» WHAT TO PRODUCE:
Set down, word for word, the stretch of lines from the one containing "It is crucial" to the end of the records below.

Start of Block

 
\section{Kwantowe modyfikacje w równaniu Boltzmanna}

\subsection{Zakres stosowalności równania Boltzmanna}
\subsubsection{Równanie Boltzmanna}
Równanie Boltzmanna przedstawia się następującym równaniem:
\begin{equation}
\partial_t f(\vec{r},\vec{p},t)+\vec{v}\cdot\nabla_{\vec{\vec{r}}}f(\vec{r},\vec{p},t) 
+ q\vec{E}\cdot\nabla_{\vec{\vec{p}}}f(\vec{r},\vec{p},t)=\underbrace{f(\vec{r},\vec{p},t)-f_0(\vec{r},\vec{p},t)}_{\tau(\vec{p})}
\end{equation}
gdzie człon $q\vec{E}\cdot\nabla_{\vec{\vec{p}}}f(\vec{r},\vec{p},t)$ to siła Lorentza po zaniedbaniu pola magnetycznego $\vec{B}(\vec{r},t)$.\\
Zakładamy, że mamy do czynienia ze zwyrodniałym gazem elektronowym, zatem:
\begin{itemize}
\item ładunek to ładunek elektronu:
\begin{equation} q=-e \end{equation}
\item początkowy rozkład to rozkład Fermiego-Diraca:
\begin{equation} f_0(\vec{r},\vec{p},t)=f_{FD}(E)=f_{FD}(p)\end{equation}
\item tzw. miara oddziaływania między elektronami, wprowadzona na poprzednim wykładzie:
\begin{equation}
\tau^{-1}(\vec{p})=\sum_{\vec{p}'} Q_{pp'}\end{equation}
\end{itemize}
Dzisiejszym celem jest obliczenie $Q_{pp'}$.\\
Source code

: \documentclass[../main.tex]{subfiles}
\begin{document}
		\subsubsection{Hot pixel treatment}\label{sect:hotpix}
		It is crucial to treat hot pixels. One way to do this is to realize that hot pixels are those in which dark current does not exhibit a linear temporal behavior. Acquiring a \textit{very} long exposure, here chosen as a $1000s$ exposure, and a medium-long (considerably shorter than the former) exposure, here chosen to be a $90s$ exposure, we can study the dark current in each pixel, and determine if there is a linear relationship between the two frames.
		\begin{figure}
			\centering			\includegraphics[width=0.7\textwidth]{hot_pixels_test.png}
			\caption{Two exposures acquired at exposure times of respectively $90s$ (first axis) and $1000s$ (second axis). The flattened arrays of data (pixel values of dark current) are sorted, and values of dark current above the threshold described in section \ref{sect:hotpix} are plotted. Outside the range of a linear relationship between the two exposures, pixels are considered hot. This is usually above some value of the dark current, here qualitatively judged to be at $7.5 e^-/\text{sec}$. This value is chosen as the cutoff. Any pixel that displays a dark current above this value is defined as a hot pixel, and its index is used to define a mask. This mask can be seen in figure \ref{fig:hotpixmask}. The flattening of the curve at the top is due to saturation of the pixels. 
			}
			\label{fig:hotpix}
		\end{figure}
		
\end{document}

End of Block

» EXERCISE SOLUTION:
		It is crucial to treat hot pixels. One way to do this is to realize that hot pixels are those in which dark current does not exhibit a linear temporal behavior. Acquiring a \textit{very} long exposure, here chosen as a $1000s$ exposure, and a medium-long (considerably shorter than the former) exposure, here chosen to be a $90s$ exposure, we can study the dark current in each pixel, and determine if there is a linear relationship between the two frames.
		\begin{figure}
			\centering			\includegraphics[width=0.7\textwidth]{hot_pixels_test.png}
			\caption{Two exposures acquired at exposure times of respectively $90s$ (first axis) and $1000s$ (second axis). The flattened arrays of data (pixel values of dark current) are sorted, and values of dark current above the threshold described in section \ref{sect:hotpix} are plotted. Outside the range of a linear relationship between the two exposures, pixels are considered hot. This is usually above some value of the dark current, here qualitatively judged to be at $7.5 e^-/\text{sec}$. This value is chosen as the cutoff. Any pixel that displays a dark current above this value is defined as a hot pixel, and its index is used to define a mask. This mask can be seen in figure \ref{fig:hotpixmask}. The flattening of the curve at the top is due to saturation of the pixels. 
			}
			\label{fig:hotpix}
		\end{figure}
		
\end{document}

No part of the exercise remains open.